# What needs to be done
Only the lines from the first line of the entries through the line with "Una **referencia obsoleta**" belong in the answer, each restated word for word and without pictures.

+ + + +

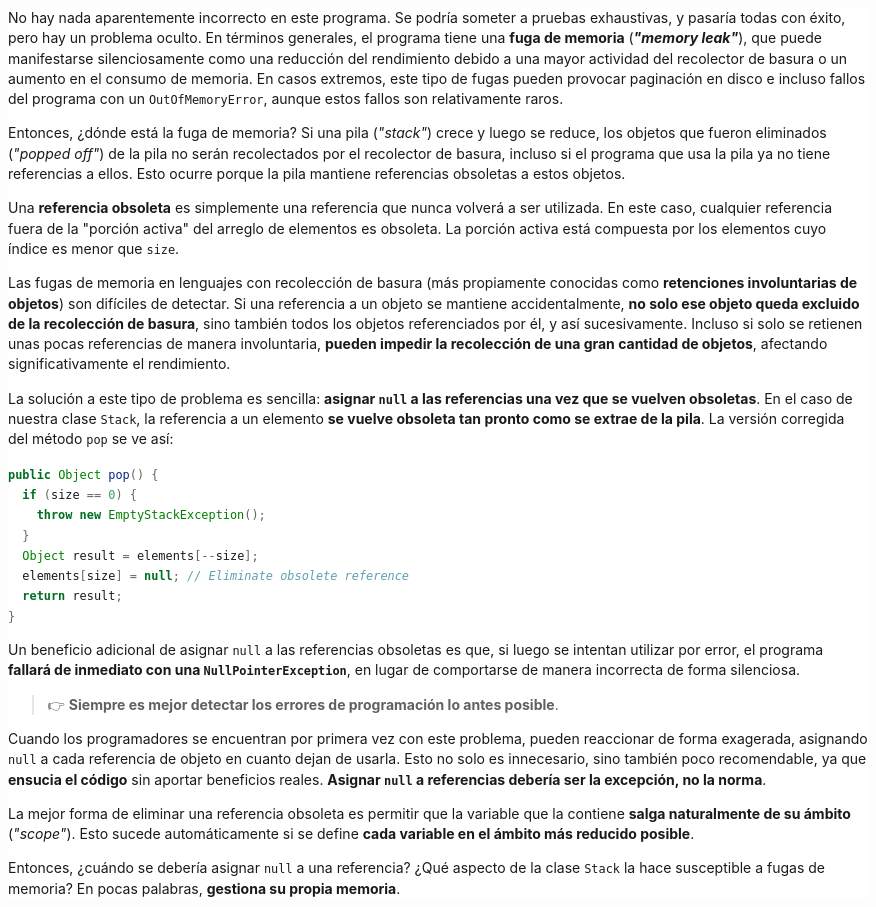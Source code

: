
 ```java
```

No hay nada aparentemente incorrecto en este programa. Se podría someter a pruebas exhaustivas, y pasaría todas con éxito, pero hay un problema oculto. En términos generales, el programa tiene una **fuga de memoria** (**_"memory leak"_**), que puede manifestarse silenciosamente como una reducción del rendimiento debido a una mayor actividad del recolector de basura o un aumento en el consumo de memoria. En casos extremos, este tipo de fugas pueden provocar paginación en disco e incluso fallos del programa con un `OutOfMemoryError`, aunque estos fallos son relativamente raros.

Entonces, ¿dónde está la fuga de memoria? Si una pila (_"stack"_) crece y luego se reduce, los objetos que fueron eliminados (_"popped off"_) de la pila no serán recolectados por el recolector de basura, incluso si el programa que usa la pila ya no tiene referencias a ellos. Esto ocurre porque la pila mantiene referencias obsoletas a estos objetos.

Una **referencia obsoleta** es simplemente una referencia que nunca volverá a ser utilizada. En este caso, cualquier referencia fuera de la "porción activa" del arreglo de elementos es obsoleta. La porción activa está compuesta por los elementos cuyo índice es menor que `size`.

Las fugas de memoria en lenguajes con recolección de basura (más propiamente conocidas como **retenciones involuntarias de objetos**) son difíciles de detectar. Si una referencia a un objeto se mantiene accidentalmente, **no solo ese objeto queda excluido de la recolección de basura**, sino también todos los objetos referenciados por él, y así sucesivamente. Incluso si solo se retienen unas pocas referencias de manera involuntaria, **pueden impedir la recolección de una gran cantidad de objetos**, afectando significativamente el rendimiento.  

La solución a este tipo de problema es sencilla: **asignar `null` a las referencias una vez que se vuelven obsoletas**. En el caso de nuestra clase `Stack`, la referencia a un elemento **se vuelve obsoleta tan pronto como se extrae de la pila**. La versión corregida del método `pop` se ve así:  

```java
public Object pop() {
  if (size == 0) {
    throw new EmptyStackException();
  }
  Object result = elements[--size];
  elements[size] = null; // Eliminate obsolete reference
  return result;
}
```

Un beneficio adicional de asignar `null` a las referencias obsoletas es que, si luego se intentan utilizar por error, el programa **fallará de inmediato con una `NullPointerException`**, en lugar de comportarse de manera incorrecta de forma silenciosa.

> :point_right: **Siempre es mejor detectar los errores de programación lo antes posible**.  

Cuando los programadores se encuentran por primera vez con este problema, pueden reaccionar de forma exagerada, asignando `null` a cada referencia de objeto en cuanto dejan de usarla. Esto no solo es innecesario, sino también poco recomendable, ya que **ensucia el código** sin aportar beneficios reales. **Asignar `null` a referencias debería ser la excepción, no la norma**.  

La mejor forma de eliminar una referencia obsoleta es permitir que la variable que la contiene **salga naturalmente de su ámbito** (_"scope"_). Esto sucede automáticamente si se define **cada variable en el ámbito más reducido posible**.

Entonces, ¿cuándo se debería asignar `null` a una referencia? ¿Qué aspecto de la clase `Stack` la hace susceptible a fugas de memoria? En pocas palabras, **gestiona su propia memoria**.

+ + + +

# Answer box
Source code

:
 ```java
```

No hay nada aparentemente incorrecto en este programa. Se podría someter a pruebas exhaustivas, y pasaría todas con éxito, pero hay un problema oculto. En términos generales, el programa tiene una **fuga de memoria** (**_"memory leak"_**), que puede manifestarse silenciosamente como una reducción del rendimiento debido a una mayor actividad del recolector de basura o un aumento en el consumo de memoria. En casos extremos, este tipo de fugas pueden provocar paginación en disco e incluso fallos del programa con un `OutOfMemoryError`, aunque estos fallos son relativamente raros.

Entonces, ¿dónde está la fuga de memoria? Si una pila (_"stack"_) crece y luego se reduce, los objetos que fueron eliminados (_"popped off"_) de la pila no serán recolectados por el recolector de basura, incluso si el programa que usa la pila ya no tiene referencias a ellos. Esto ocurre porque la pila mantiene referencias obsoletas a estos objetos.

Una **referencia obsoleta** es simplemente una referencia que nunca volverá a ser utilizada. En este caso, cualquier referencia fuera de la "porción activa" del arreglo de elementos es obsoleta. La porción activa está compuesta por los elementos cuyo índice es menor que `size`.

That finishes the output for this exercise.